SȾÁUTW̱ (Tsawout) First Nation (pronounced say-out) is one of the five bands that constitute the W̱SÁNEĆ peoples along with W̱JOȽEȽP, W̱SĺḴEM, BOḰEĆEN and MÁLEXEȽ Nations. W̱SÁNEĆ means "the emerging people" in SENĆOŦEN, a W̱SÁNEĆ language, referring to an ancient story of a great flood the land emerged from. SENĆOŦEN is one of several languages the W̱SÁNEĆ people traditionally spoke in order to communicate with other Nations. They have occupied the Saanich Peninsula, Gulf Islands, San Juan Islands and surrounding area for thousands of years. W̱SÁNEĆ refers to the people as well as the land and is where the english derivation of "Saanich" comes from.

The W̱SÁNEĆ peoples are descendants of the original signatories to the Douglas Treaties in 1852 which protects their village sites and the rights to hunt and fish as formerly. While the written text of the document identifies a transfer of land, the oral history describes a peace agreement between two societies. The implications of this treaty are still emerging today.

SȾÁUTW̱ means "houses on top" in SENĆOŦEN as this was the view coming in from the ocean and is still a village site today. Tsawout has six reserves totalling 419 hectares. The two largest are Saturna Island No. 7 (145.7 hectares) and Tsawout’s main reserve, East Saanich No. 2 (237.7 hectares) which is located in Saanichton Bay, 15 minutes north of Victoria and is Tsawout’s main population and service centre. Their administration building has a gymnasium, kitchen and office space as well as a newly built greenhouse. Tsawout is also home to a rare dune ecosystem, ȾIX̱EṈ - meaning "spit" in SENĆOŦEN.
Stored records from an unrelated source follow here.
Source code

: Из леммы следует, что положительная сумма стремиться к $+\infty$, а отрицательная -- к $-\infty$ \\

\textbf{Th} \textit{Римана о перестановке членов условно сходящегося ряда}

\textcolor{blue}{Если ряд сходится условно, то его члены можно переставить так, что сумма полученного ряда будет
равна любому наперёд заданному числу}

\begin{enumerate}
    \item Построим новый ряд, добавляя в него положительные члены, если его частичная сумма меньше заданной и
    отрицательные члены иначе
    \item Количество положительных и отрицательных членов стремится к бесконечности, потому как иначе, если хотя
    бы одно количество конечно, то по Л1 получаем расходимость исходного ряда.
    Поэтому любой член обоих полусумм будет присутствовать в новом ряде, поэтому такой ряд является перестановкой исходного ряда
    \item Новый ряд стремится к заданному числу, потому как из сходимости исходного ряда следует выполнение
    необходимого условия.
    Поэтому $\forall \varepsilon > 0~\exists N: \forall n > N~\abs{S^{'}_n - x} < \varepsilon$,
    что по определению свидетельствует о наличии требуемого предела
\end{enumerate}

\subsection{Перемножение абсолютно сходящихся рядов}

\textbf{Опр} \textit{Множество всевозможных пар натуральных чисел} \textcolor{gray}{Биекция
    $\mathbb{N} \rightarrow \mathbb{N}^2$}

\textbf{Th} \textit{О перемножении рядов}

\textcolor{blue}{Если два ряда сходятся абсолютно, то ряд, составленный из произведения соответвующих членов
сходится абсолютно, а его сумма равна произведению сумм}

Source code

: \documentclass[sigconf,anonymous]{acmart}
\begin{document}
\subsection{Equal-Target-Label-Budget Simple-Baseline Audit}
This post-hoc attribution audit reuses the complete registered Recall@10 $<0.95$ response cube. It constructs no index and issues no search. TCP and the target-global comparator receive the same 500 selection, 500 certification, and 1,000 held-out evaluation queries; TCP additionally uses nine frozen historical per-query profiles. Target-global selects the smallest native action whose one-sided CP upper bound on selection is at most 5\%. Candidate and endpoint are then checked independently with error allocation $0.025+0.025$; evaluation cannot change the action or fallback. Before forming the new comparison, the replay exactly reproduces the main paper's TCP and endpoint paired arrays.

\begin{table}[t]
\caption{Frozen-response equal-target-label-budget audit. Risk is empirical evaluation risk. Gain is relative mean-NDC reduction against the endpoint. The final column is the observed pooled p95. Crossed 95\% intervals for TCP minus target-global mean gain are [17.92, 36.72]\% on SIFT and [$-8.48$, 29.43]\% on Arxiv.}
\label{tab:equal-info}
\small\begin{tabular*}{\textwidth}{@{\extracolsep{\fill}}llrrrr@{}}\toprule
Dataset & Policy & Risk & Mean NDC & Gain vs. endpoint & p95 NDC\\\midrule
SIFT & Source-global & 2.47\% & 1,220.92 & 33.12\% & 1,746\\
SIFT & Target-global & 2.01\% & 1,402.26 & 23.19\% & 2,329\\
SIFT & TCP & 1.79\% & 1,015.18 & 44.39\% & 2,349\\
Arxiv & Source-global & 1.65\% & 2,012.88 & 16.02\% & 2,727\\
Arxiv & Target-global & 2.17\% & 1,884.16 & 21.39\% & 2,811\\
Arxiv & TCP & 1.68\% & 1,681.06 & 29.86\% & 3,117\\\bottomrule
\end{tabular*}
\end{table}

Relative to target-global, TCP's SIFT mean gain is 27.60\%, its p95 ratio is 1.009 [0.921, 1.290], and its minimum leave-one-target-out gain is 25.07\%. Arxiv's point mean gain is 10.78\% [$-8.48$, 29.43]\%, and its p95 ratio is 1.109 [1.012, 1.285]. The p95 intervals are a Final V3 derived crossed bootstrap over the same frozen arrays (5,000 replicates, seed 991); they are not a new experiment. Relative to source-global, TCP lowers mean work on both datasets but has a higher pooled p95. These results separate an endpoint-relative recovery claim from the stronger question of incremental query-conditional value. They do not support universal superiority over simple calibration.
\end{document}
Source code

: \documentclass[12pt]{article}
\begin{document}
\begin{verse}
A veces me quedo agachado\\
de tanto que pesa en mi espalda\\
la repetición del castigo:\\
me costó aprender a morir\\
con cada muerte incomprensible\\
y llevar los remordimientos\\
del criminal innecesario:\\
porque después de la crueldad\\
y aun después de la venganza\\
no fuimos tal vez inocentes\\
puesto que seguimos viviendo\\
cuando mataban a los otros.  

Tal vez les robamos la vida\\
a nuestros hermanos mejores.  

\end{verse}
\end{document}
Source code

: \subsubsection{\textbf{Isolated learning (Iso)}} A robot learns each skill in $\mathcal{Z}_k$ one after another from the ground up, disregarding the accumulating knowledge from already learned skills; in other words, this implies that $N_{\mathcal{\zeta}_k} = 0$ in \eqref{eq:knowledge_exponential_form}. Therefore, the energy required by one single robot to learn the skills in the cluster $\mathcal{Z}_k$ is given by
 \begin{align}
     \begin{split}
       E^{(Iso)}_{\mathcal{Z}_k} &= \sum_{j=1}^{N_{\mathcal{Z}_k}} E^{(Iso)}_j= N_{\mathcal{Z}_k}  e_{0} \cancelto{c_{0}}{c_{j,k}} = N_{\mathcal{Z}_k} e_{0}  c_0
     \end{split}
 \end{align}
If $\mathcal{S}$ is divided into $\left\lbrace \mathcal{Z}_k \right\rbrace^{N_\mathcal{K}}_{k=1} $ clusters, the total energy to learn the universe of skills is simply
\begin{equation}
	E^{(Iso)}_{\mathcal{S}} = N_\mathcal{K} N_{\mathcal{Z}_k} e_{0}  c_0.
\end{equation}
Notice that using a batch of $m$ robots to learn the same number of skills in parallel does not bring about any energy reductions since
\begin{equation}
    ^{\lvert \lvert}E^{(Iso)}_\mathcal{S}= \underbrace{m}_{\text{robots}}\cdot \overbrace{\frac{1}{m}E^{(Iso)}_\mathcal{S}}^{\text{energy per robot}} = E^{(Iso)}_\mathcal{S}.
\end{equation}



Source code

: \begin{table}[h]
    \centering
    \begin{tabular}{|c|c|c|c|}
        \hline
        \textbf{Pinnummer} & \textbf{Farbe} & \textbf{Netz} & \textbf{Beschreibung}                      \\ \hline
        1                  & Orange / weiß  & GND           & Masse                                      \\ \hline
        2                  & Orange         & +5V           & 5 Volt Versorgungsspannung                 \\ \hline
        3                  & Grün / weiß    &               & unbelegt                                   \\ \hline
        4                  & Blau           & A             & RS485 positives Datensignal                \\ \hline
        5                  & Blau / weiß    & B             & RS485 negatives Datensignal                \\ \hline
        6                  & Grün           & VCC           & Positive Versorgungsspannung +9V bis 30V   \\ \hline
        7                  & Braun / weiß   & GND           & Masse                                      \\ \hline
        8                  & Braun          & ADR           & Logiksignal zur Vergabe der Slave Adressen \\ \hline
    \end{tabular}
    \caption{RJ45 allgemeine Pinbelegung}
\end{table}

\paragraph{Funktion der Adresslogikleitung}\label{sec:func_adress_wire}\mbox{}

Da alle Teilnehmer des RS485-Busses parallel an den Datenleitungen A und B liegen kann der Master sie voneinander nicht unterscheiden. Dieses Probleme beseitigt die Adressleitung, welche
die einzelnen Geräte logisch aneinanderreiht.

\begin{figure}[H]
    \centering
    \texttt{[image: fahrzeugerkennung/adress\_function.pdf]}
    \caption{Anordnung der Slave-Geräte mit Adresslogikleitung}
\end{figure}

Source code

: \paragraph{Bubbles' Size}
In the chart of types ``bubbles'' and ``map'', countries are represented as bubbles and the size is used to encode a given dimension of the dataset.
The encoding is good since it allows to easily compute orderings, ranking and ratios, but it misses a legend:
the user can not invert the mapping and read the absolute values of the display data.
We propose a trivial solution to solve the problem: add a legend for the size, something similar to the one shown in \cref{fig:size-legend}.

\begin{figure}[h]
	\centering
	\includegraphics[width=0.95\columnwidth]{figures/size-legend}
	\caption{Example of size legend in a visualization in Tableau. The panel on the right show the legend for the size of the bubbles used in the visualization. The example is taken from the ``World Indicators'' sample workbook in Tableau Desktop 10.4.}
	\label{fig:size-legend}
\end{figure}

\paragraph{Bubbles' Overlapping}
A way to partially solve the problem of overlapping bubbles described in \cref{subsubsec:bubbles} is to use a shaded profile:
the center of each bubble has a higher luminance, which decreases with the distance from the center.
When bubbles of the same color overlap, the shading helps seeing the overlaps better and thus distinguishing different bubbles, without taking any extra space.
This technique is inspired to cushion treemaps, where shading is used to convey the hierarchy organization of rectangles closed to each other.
Tsawout has a population of approximately 900 members and is governed by a chief and eight councillors with elections held every two years.

W̱SĺḴEM (Tseycum) First Nation

W̱SĺḴEM (Tseycum) First Nation is one iof the First Nations that constitute the W̱SÁNEĆ peoples. W̱SÁNEĆ means "the emerging people" in SENĆOŦEN, a W̱SÁNEĆ language, referring to an ancient story of a great flood the land emerged from. SENĆOŦEN is one of several languages the W̱SÁNEĆ people traditionally spoke in order to communicate with other Nations. They have occupied the Saanich Peninsula, Gulf Islands, San Juan Islands and surrounding area for thousands of years. W̱SÁNEĆ refers to the people as well as the land and is where the english derivation of "Saanich" comes from.

The W̱SÁNEĆ peoples are descendants of the original signatories to the Douglas Treaties in 1852 which protects their village sites and the rights to hunt and fish as formerly. While the written text of the document identifies a transfer of land, the oral history describes a peace agreement between two societies. The implications of this treaty are still emerging today.

W̱SĺḴEM meaning "land of clay" in SENĆOŦEN is governed by a chief and two councillors. Elections are held every two years and they have around 200 members.The primary reserve is located on West Saanich Road just north of the Victoria International Airport in Patricia Bay on the Saanich Peninsula. In addition to the 28 hectares reserve they also have shared control over another four reserves totalling about 164 hectares.